▶ **Provided records**:
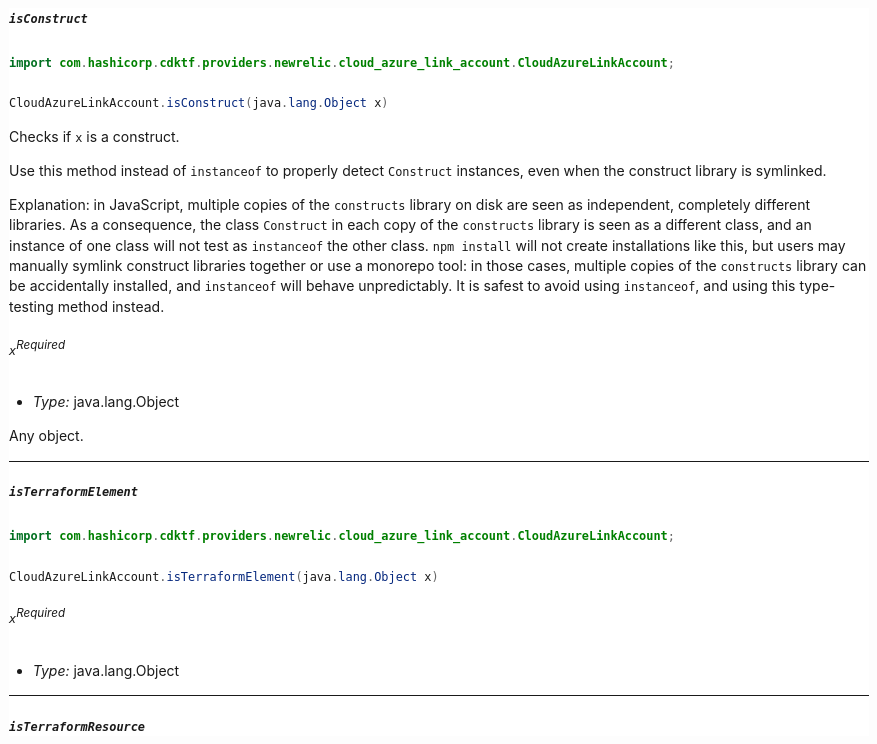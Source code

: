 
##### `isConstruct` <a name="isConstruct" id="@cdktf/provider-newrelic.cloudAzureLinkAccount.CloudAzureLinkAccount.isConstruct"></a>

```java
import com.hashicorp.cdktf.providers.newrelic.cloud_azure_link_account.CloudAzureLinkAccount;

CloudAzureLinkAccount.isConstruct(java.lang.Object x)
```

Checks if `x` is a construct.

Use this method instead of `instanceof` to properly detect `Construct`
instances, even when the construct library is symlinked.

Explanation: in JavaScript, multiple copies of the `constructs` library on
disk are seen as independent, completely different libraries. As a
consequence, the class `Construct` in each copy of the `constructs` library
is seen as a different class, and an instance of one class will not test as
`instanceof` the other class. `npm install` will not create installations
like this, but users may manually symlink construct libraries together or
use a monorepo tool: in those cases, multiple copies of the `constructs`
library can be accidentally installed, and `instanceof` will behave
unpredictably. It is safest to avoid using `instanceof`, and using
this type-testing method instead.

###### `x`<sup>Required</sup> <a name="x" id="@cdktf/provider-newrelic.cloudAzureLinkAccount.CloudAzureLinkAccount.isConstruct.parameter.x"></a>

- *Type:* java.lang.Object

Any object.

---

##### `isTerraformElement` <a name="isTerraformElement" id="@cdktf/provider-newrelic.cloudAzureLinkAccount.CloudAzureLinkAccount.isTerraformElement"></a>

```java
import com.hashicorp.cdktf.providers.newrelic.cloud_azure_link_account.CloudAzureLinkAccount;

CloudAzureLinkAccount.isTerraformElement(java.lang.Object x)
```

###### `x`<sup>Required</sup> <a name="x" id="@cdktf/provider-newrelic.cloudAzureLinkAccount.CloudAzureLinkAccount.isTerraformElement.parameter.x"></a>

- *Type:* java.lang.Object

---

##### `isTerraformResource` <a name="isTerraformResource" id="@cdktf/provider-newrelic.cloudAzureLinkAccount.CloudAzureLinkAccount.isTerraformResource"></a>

▶ **What to produce**: Copy all entries exactly; skip pictures.

▶ **The answer**:
Source code

: 
##### `isConstruct` <a name="isConstruct" id="@cdktf/provider-newrelic.cloudAzureLinkAccount.CloudAzureLinkAccount.isConstruct"></a>

```java
import com.hashicorp.cdktf.providers.newrelic.cloud_azure_link_account.CloudAzureLinkAccount;

CloudAzureLinkAccount.isConstruct(java.lang.Object x)
```

Checks if `x` is a construct.

Use this method instead of `instanceof` to properly detect `Construct`
instances, even when the construct library is symlinked.

Explanation: in JavaScript, multiple copies of the `constructs` library on
disk are seen as independent, completely different libraries. As a
consequence, the class `Construct` in each copy of the `constructs` library
is seen as a different class, and an instance of one class will not test as
`instanceof` the other class. `npm install` will not create installations
like this, but users may manually symlink construct libraries together or
use a monorepo tool: in those cases, multiple copies of the `constructs`
library can be accidentally installed, and `instanceof` will behave
unpredictably. It is safest to avoid using `instanceof`, and using
this type-testing method instead.

###### `x`<sup>Required</sup> <a name="x" id="@cdktf/provider-newrelic.cloudAzureLinkAccount.CloudAzureLinkAccount.isConstruct.parameter.x"></a>

- *Type:* java.lang.Object

Any object.

---

##### `isTerraformElement` <a name="isTerraformElement" id="@cdktf/provider-newrelic.cloudAzureLinkAccount.CloudAzureLinkAccount.isTerraformElement"></a>

```java
import com.hashicorp.cdktf.providers.newrelic.cloud_azure_link_account.CloudAzureLinkAccount;

CloudAzureLinkAccount.isTerraformElement(java.lang.Object x)
```

###### `x`<sup>Required</sup> <a name="x" id="@cdktf/provider-newrelic.cloudAzureLinkAccount.CloudAzureLinkAccount.isTerraformElement.parameter.x"></a>

- *Type:* java.lang.Object

---

##### `isTerraformResource` <a name="isTerraformResource" id="@cdktf/provider-newrelic.cloudAzureLinkAccount.CloudAzureLinkAccount.isTerraformResource"></a>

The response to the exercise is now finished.